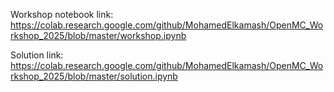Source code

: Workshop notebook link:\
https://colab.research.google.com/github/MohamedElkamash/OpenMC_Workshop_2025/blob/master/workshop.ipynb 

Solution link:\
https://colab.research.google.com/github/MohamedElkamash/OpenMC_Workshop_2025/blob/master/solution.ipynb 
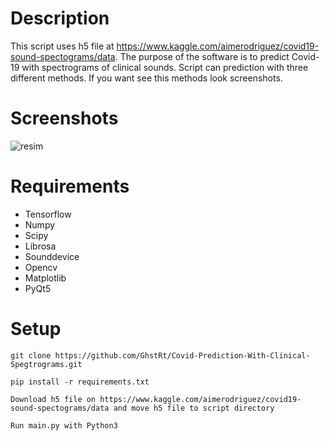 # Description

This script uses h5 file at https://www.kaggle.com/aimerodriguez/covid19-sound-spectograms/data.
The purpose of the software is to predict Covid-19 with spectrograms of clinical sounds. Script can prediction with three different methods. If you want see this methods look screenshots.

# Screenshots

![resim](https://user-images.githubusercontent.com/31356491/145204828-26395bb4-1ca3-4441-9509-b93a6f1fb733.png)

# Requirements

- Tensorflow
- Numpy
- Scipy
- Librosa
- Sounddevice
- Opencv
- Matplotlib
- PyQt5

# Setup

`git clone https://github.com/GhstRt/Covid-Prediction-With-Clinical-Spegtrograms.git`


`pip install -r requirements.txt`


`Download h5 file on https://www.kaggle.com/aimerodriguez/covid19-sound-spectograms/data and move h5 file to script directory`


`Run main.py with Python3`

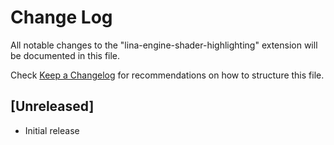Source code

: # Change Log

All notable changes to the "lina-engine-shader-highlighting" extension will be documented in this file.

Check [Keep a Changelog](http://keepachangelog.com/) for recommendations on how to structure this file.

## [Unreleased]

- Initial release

※ ※ ※

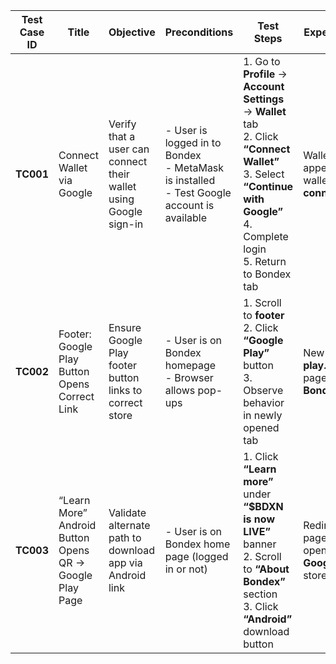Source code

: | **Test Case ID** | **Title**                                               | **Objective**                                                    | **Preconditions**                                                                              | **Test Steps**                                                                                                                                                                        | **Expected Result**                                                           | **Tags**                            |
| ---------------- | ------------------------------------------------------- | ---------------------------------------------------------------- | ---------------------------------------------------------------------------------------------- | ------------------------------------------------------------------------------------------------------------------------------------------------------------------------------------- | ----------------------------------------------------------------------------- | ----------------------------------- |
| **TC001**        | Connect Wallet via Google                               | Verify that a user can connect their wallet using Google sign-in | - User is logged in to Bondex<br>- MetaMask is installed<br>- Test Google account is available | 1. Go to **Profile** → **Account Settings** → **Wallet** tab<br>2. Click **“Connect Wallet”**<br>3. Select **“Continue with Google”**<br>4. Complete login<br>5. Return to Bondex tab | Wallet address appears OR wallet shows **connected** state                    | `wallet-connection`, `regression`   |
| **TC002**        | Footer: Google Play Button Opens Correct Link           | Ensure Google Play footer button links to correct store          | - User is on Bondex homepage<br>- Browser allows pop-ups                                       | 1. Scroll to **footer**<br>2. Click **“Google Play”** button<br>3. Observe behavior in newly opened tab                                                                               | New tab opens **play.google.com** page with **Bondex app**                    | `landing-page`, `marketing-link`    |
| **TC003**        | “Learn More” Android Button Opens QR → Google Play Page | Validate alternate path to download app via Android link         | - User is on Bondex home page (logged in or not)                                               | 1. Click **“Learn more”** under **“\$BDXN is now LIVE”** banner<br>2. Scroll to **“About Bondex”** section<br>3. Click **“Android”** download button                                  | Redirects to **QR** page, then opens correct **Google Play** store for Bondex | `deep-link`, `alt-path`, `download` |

※ ※ ※

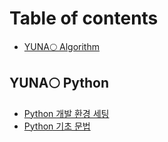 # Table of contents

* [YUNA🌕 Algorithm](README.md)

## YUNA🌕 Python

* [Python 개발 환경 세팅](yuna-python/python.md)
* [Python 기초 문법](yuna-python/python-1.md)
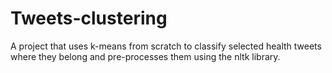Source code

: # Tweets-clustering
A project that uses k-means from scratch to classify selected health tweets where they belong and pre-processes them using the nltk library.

※ ※ ※

▶ [WHAT THIS TASK INVOLVES]: Using the material above, return each line in which the word "https" occurs.

▶ [SOLUTION BELOW]:
https://colab.research.google.com/github/MohamedElkamash/OpenMC_Workshop_2025/blob/master/workshop.ipynb 
https://colab.research.google.com/github/MohamedElkamash/OpenMC_Workshop_2025/blob/master/solution.ipynb 
This script uses h5 file at https://www.kaggle.com/aimerodriguez/covid19-sound-spectograms/data.
![resim](https://user-images.githubusercontent.com/31356491/145204828-26395bb4-1ca3-4441-9509-b93a6f1fb733.png)
`git clone https://github.com/GhstRt/Covid-Prediction-With-Clinical-Spegtrograms.git`
`Download h5 file on https://www.kaggle.com/aimerodriguez/covid19-sound-spectograms/data and move h5 file to script directory`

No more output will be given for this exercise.